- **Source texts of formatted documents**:
###
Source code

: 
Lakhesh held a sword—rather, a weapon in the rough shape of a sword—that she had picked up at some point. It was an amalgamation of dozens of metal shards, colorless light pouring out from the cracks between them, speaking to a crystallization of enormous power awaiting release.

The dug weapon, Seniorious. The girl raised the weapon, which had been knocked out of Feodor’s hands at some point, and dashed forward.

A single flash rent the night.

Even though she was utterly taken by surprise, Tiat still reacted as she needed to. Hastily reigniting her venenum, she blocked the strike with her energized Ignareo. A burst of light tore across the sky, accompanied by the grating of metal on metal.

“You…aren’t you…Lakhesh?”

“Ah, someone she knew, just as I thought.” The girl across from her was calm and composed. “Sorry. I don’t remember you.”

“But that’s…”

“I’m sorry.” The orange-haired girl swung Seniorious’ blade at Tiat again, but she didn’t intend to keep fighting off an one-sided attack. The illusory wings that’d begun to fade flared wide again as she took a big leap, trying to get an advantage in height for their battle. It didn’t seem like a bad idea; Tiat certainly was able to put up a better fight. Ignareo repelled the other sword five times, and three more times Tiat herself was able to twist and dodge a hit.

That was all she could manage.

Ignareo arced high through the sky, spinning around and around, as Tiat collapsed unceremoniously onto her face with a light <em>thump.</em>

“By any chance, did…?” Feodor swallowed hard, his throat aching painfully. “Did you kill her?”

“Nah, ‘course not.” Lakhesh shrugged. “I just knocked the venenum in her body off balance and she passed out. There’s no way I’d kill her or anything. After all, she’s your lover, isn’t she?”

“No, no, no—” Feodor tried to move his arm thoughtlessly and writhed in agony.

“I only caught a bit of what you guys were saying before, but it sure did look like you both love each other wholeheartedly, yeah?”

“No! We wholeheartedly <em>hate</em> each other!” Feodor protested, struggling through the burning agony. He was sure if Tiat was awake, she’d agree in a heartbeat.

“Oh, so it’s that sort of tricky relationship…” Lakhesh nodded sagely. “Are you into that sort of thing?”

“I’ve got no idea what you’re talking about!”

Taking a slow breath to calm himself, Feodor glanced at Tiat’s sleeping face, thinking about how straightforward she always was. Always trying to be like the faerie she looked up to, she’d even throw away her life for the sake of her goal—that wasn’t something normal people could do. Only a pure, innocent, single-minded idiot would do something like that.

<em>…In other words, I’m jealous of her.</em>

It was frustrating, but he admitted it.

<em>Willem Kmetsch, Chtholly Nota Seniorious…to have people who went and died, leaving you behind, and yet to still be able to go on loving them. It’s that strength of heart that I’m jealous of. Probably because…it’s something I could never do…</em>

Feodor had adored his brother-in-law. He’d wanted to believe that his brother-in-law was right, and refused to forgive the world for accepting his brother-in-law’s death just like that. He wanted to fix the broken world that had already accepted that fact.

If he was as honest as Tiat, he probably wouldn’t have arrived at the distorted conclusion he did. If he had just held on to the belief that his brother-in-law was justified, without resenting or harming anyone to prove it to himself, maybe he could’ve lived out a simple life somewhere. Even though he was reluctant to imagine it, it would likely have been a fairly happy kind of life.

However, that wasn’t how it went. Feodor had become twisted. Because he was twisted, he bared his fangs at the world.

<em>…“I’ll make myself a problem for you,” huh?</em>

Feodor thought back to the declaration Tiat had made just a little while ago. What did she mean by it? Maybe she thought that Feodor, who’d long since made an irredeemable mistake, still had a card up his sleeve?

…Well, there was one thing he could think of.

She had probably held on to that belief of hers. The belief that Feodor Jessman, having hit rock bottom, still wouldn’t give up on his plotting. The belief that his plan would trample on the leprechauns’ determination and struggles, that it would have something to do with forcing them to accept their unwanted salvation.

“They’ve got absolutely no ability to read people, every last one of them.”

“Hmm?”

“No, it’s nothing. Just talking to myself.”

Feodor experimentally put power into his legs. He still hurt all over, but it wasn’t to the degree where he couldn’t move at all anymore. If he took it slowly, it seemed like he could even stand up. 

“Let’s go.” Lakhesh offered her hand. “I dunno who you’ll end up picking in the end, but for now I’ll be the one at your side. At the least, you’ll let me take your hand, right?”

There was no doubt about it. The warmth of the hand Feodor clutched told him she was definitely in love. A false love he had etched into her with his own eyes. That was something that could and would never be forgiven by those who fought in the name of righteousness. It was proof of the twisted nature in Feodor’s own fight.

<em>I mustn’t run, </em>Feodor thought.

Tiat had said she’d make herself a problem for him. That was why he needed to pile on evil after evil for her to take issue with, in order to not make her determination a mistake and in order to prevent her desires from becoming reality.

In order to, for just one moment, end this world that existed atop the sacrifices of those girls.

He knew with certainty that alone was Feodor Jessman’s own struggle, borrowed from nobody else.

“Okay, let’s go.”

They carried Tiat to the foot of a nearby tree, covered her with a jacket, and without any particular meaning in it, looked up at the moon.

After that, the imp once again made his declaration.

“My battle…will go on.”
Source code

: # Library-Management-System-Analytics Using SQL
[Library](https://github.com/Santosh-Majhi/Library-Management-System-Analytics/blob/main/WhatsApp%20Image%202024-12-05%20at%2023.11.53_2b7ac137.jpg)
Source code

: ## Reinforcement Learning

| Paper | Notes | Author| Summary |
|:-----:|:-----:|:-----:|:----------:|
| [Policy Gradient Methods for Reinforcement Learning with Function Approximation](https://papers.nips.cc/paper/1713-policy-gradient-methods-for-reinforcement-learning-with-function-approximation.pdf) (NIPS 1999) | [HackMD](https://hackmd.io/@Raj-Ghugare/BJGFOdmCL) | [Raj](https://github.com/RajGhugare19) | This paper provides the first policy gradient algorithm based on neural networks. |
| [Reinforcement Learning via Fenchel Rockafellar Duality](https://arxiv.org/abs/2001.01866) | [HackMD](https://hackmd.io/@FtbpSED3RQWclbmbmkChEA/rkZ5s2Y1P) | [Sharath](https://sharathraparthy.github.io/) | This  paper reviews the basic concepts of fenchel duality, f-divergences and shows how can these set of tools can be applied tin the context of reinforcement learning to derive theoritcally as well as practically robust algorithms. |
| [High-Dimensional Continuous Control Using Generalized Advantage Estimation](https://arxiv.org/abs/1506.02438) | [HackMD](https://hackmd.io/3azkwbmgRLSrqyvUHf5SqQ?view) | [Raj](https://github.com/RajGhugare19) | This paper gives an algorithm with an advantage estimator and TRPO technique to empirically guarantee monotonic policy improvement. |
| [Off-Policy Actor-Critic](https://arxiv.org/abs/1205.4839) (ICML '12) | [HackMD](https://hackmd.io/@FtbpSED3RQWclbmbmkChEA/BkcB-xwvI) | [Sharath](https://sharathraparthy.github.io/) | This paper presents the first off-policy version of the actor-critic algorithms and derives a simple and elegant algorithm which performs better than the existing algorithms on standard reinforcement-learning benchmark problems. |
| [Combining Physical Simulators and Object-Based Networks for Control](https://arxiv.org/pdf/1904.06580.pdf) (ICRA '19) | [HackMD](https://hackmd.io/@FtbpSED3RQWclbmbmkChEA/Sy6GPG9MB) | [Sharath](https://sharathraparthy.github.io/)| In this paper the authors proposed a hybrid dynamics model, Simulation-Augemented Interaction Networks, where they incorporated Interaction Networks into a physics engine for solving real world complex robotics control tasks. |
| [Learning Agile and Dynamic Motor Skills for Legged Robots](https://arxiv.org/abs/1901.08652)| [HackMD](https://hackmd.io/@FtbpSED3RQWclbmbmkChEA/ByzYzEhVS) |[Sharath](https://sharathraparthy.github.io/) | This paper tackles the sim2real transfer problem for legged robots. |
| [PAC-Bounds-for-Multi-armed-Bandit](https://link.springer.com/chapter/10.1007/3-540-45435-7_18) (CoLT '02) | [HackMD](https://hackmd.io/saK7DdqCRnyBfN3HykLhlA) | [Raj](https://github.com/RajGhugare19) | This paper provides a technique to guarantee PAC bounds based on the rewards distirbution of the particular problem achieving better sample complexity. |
###
- **Brief**: From the data above, return every line from the line that has "The dug weapon, Seniorious." up to and including the line that has "Ignareo arced high", exactly.

- **Task solution**:
The dug weapon, Seniorious. The girl raised the weapon, which had been knocked out of Feodor’s hands at some point, and dashed forward.

A single flash rent the night.

Even though she was utterly taken by surprise, Tiat still reacted as she needed to. Hastily reigniting her venenum, she blocked the strike with her energized Ignareo. A burst of light tore across the sky, accompanied by the grating of metal on metal.

“You…aren’t you…Lakhesh?”

“Ah, someone she knew, just as I thought.” The girl across from her was calm and composed. “Sorry. I don’t remember you.”

“But that’s…”

“I’m sorry.” The orange-haired girl swung Seniorious’ blade at Tiat again, but she didn’t intend to keep fighting off an one-sided attack. The illusory wings that’d begun to fade flared wide again as she took a big leap, trying to get an advantage in height for their battle. It didn’t seem like a bad idea; Tiat certainly was able to put up a better fight. Ignareo repelled the other sword five times, and three more times Tiat herself was able to twist and dodge a hit.

That was all she could manage.

Ignareo arced high through the sky, spinning around and around, as Tiat collapsed unceremoniously onto her face with a light <em>thump.</em>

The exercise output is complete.